═══ Input

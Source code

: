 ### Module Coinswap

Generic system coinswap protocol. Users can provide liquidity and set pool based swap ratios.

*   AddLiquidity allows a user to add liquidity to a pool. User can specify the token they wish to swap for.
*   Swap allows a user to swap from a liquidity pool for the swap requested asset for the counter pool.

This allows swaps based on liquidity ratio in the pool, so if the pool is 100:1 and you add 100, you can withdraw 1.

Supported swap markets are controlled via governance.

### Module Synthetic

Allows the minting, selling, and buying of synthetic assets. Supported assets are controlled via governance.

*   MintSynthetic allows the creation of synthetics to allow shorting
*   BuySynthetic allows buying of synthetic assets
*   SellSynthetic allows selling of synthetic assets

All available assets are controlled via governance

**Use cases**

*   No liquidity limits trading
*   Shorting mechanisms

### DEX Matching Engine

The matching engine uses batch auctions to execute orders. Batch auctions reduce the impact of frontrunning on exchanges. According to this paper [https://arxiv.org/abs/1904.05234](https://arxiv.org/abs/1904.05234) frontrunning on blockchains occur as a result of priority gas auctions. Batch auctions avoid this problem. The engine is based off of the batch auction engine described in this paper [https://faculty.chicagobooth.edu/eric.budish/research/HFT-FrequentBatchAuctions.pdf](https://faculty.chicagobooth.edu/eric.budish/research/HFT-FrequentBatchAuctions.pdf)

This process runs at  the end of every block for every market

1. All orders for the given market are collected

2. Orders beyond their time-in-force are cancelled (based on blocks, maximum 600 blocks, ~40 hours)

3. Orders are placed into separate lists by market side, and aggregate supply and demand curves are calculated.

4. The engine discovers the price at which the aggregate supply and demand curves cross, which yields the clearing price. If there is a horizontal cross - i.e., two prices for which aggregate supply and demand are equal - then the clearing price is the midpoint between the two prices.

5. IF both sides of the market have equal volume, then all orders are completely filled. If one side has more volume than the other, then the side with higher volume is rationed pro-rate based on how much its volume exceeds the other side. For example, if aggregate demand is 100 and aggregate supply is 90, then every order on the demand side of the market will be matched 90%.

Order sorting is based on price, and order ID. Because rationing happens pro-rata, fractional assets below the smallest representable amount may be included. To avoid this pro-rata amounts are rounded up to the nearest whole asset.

══════

Description of the task =
Taking the entries above, write out exactly each line from the one holding "selling of synthetic assets" to the one holding "4. The engine", both included, and stop there.

Result of the exercise =
*   SellSynthetic allows selling of synthetic assets

All available assets are controlled via governance

**Use cases**

*   No liquidity limits trading
*   Shorting mechanisms

### DEX Matching Engine

The matching engine uses batch auctions to execute orders. Batch auctions reduce the impact of frontrunning on exchanges. According to this paper [https://arxiv.org/abs/1904.05234](https://arxiv.org/abs/1904.05234) frontrunning on blockchains occur as a result of priority gas auctions. Batch auctions avoid this problem. The engine is based off of the batch auction engine described in this paper [https://faculty.chicagobooth.edu/eric.budish/research/HFT-FrequentBatchAuctions.pdf](https://faculty.chicagobooth.edu/eric.budish/research/HFT-FrequentBatchAuctions.pdf)

This process runs at  the end of every block for every market

1. All orders for the given market are collected

2. Orders beyond their time-in-force are cancelled (based on blocks, maximum 600 blocks, ~40 hours)

3. Orders are placed into separate lists by market side, and aggregate supply and demand curves are calculated.

4. The engine discovers the price at which the aggregate supply and demand curves cross, which yields the clearing price. If there is a horizontal cross - i.e., two prices for which aggregate supply and demand are equal - then the clearing price is the midpoint between the two prices.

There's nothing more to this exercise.